Your task =>
Lines with "typically": how many are there in the listing below? Reply with the number only.

Dataset records =>
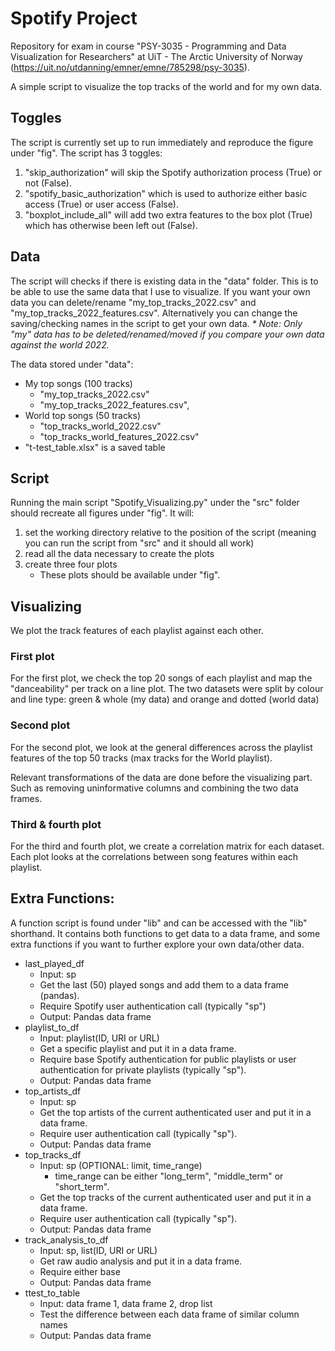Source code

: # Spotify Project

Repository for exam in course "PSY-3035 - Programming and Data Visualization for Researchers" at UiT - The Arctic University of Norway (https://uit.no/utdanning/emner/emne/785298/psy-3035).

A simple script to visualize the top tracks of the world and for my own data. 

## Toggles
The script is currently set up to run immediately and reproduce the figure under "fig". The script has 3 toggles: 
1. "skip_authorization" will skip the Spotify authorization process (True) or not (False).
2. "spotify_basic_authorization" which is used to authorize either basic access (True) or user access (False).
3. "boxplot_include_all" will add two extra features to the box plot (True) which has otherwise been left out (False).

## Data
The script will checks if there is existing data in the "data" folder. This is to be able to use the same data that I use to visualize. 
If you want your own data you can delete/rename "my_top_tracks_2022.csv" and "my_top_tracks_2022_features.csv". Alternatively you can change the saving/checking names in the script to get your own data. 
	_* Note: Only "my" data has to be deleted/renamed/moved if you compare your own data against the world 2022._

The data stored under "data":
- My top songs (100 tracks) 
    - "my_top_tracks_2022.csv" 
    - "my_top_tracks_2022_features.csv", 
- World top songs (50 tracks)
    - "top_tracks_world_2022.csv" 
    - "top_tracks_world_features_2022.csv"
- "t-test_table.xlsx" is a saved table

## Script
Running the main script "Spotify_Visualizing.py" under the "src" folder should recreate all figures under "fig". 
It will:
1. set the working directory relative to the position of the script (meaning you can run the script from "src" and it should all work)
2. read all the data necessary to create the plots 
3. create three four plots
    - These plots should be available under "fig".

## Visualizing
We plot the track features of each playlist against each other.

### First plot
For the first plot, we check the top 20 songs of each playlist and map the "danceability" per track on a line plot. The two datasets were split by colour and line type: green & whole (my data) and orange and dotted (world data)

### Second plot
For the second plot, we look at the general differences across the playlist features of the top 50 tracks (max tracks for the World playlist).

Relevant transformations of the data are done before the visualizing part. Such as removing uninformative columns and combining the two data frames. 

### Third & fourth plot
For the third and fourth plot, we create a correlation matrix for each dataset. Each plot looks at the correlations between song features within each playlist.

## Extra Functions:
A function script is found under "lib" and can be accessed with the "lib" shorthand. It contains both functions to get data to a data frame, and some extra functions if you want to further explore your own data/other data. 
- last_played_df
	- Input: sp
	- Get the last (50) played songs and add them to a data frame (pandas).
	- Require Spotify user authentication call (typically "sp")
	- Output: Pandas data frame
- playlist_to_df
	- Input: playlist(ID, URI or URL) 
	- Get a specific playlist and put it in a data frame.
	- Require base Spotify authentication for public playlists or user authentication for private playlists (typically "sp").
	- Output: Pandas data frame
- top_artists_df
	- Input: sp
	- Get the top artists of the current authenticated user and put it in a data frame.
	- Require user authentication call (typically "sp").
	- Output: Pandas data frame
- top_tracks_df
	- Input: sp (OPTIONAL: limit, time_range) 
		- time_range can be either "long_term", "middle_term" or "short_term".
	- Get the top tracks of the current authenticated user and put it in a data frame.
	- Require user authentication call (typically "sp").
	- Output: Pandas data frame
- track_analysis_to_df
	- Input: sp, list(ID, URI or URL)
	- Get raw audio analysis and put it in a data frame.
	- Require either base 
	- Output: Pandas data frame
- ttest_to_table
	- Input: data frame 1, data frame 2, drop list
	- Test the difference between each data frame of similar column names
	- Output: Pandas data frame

Your response =>
4